- [EXERCISE DETAILS]: Could you copy every entry exactly, dropping the pictures?

*** Begin section ***

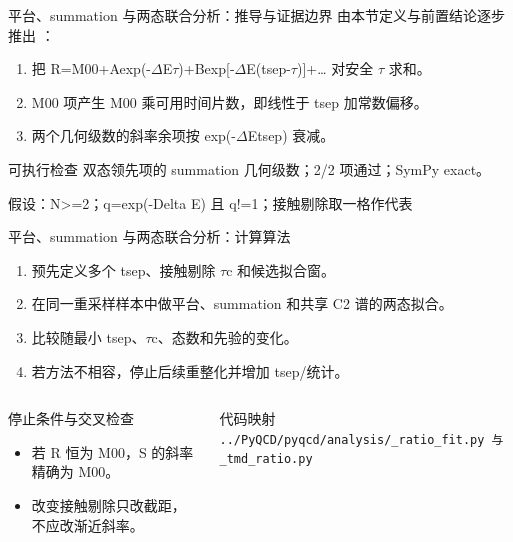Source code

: \begin{frame}[t]{平台、summation 与两态联合分析：推导与证据边界}
\footnotesize
{}\quad 由本节定义与前置结论逐步推出 ：
\begin{enumerate}
\item 把 R=M00+Aexp(-\ensuremath{\Delta}E\ensuremath{\tau})+Bexp[-\ensuremath{\Delta}E(tsep-\ensuremath{\tau})]+… 对安全 \ensuremath{\tau} 求和。
\item M00 项产生 M00 乘可用时间片数，即线性于 tsep 加常数偏移。
\item 两个几何级数的斜率余项按 exp(-\ensuremath{\Delta}Etsep) 衰减。
\end{enumerate}\begin{block}{可执行检查}
\quad 双态领先项的 summation 几何级数；2/2 项通过；SymPy exact。
\par\scriptsize 假设：N>=2；q=exp(-Delta E) 且 q!=1；接触剔除取一格作代表
\end{block}
\end{frame}

\begin{frame}[t]{平台、summation 与两态联合分析：计算算法}
\footnotesize
{}\begin{enumerate}
\item 预先定义多个 tsep、接触剔除 \ensuremath{\tau}c 和候选拟合窗。
\item 在同一重采样样本中做平台、summation 和共享 C2 谱的两态拟合。
\item 比较随最小 tsep、\ensuremath{\tau}c、态数和先验的变化。
\item 若方法不相容，停止后续重整化并增加 tsep/\allowbreak{}统计。
\end{enumerate}\begin{columns}[T,onlytextwidth]
\begin{block}{停止条件与交叉检查}\scriptsize\begin{itemize}
\item[\CheckMark] 若 R 恒为 M00，S 的斜率精确为 M00。
\item[\CheckMark] 改变接触剔除只改截距，不应改渐近斜率。
\end{itemize}\end{block}
\begin{block}{代码映射}
\scriptsize \texttt{.\allowbreak{}.\allowbreak{}/\allowbreak{}PyQCD/\allowbreak{}pyqcd/\allowbreak{}analysis/\allowbreak{}\_\allowbreak{}ratio\_\allowbreak{}fit.\allowbreak{}py 与 \_\allowbreak{}tmd\_\allowbreak{}ratio.\allowbreak{}py}
\end{block}\end{columns}\end{frame}

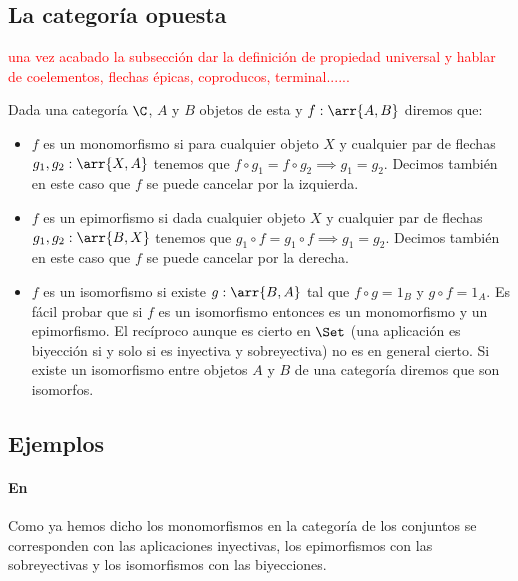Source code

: \subsection{La categoría opuesta}


\textcolor{red}{una vez acabado la subsección dar la definición de propiedad universal y hablar de coelementos, flechas épicas, coproducos, terminal......}










Dada una categoría $\C$, $A$ y $B$ objetos de esta y
$f : \arr{A, B}$ diremos que:

\begin{itemize}
\item $f$ es un monomorfismo si para cualquier objeto $X$ y
      cualquier par de flechas $g_1, g_2 : \arr{X, A}$ tenemos
      que $f \circ g_1 = f \circ g_2 \implies g_1 = g_2$. Decimos
      también en este caso que $f$ se puede cancelar por la
      izquierda.

\item $f$ es un epimorfismo si dada cualquier objeto $X$ y
      cualquier par de flechas $g_1, g_2 : \arr{B, X}$
      tenemos que $g_1 \circ f = g_1 \circ f \implies g_1 = g_2$.
      Decimos también en este caso que $f$ se puede cancelar por la
      derecha.

\item $f$ es un isomorfismo si existe $g : \arr{B, A}$ tal que
      $f \circ g = 1_B$ y $g\circ f = 1_A$. Es fácil probar que
      si $f$ es un isomorfismo entonces es un monomorfismo y un
      epimorfismo. El recíproco aunque es cierto en $\Set$
      (una aplicación es biyección si y solo si es inyectiva y
      sobreyectiva) no es en general cierto. Si existe un isomorfismo
      entre objetos $A$ y $B$ de una categoría diremos que son
      isomorfos.
\end{itemize}

\subsection{Ejemplos}
\paragraph{En \Set}
Como ya hemos dicho los monomorfismos en la categoría de los conjuntos
se corresponden con las aplicaciones inyectivas, los epimorfismos con
las sobreyectivas y los isomorfismos con las biyecciones.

*** End section ***

- [SOLUTION TO THE PROBLEM]:
Source code

: \begin{frame}[t]{平台、summation 与两态联合分析：推导与证据边界}
\footnotesize
{}\quad 由本节定义与前置结论逐步推出 ：
\begin{enumerate}
\item 把 R=M00+Aexp(-\ensuremath{\Delta}E\ensuremath{\tau})+Bexp[-\ensuremath{\Delta}E(tsep-\ensuremath{\tau})]+… 对安全 \ensuremath{\tau} 求和。
\item M00 项产生 M00 乘可用时间片数，即线性于 tsep 加常数偏移。
\item 两个几何级数的斜率余项按 exp(-\ensuremath{\Delta}Etsep) 衰减。
\end{enumerate}\begin{block}{可执行检查}
\quad 双态领先项的 summation 几何级数；2/2 项通过；SymPy exact。
\par\scriptsize 假设：N>=2；q=exp(-Delta E) 且 q!=1；接触剔除取一格作代表
\end{block}
\end{frame}

\begin{frame}[t]{平台、summation 与两态联合分析：计算算法}
\footnotesize
{}\begin{enumerate}
\item 预先定义多个 tsep、接触剔除 \ensuremath{\tau}c 和候选拟合窗。
\item 在同一重采样样本中做平台、summation 和共享 C2 谱的两态拟合。
\item 比较随最小 tsep、\ensuremath{\tau}c、态数和先验的变化。
\item 若方法不相容，停止后续重整化并增加 tsep/\allowbreak{}统计。
\end{enumerate}\begin{columns}[T,onlytextwidth]
\begin{block}{停止条件与交叉检查}\scriptsize\begin{itemize}
\item[\CheckMark] 若 R 恒为 M00，S 的斜率精确为 M00。
\item[\CheckMark] 改变接触剔除只改截距，不应改渐近斜率。
\end{itemize}\end{block}
\begin{block}{代码映射}
\scriptsize \texttt{.\allowbreak{}.\allowbreak{}/\allowbreak{}PyQCD/\allowbreak{}pyqcd/\allowbreak{}analysis/\allowbreak{}\_\allowbreak{}ratio\_\allowbreak{}fit.\allowbreak{}py 与 \_\allowbreak{}tmd\_\allowbreak{}ratio.\allowbreak{}py}
\end{block}\end{columns}\end{frame}

Source code

: \subsection{La categoría opuesta}


\textcolor{red}{una vez acabado la subsección dar la definición de propiedad universal y hablar de coelementos, flechas épicas, coproducos, terminal......}










Dada una categoría $\C$, $A$ y $B$ objetos de esta y
$f : \arr{A, B}$ diremos que:

\begin{itemize}
\item $f$ es un monomorfismo si para cualquier objeto $X$ y
      cualquier par de flechas $g_1, g_2 : \arr{X, A}$ tenemos
      que $f \circ g_1 = f \circ g_2 \implies g_1 = g_2$. Decimos
      también en este caso que $f$ se puede cancelar por la
      izquierda.

\item $f$ es un epimorfismo si dada cualquier objeto $X$ y
      cualquier par de flechas $g_1, g_2 : \arr{B, X}$
      tenemos que $g_1 \circ f = g_1 \circ f \implies g_1 = g_2$.
      Decimos también en este caso que $f$ se puede cancelar por la
      derecha.

\item $f$ es un isomorfismo si existe $g : \arr{B, A}$ tal que
      $f \circ g = 1_B$ y $g\circ f = 1_A$. Es fácil probar que
      si $f$ es un isomorfismo entonces es un monomorfismo y un
      epimorfismo. El recíproco aunque es cierto en $\Set$
      (una aplicación es biyección si y solo si es inyectiva y
      sobreyectiva) no es en general cierto. Si existe un isomorfismo
      entre objetos $A$ y $B$ de una categoría diremos que son
      isomorfos.
\end{itemize}

\subsection{Ejemplos}
\paragraph{En \Set}
Como ya hemos dicho los monomorfismos en la categoría de los conjuntos
se corresponden con las aplicaciones inyectivas, los epimorfismos con
las sobreyectivas y los isomorfismos con las biyecciones.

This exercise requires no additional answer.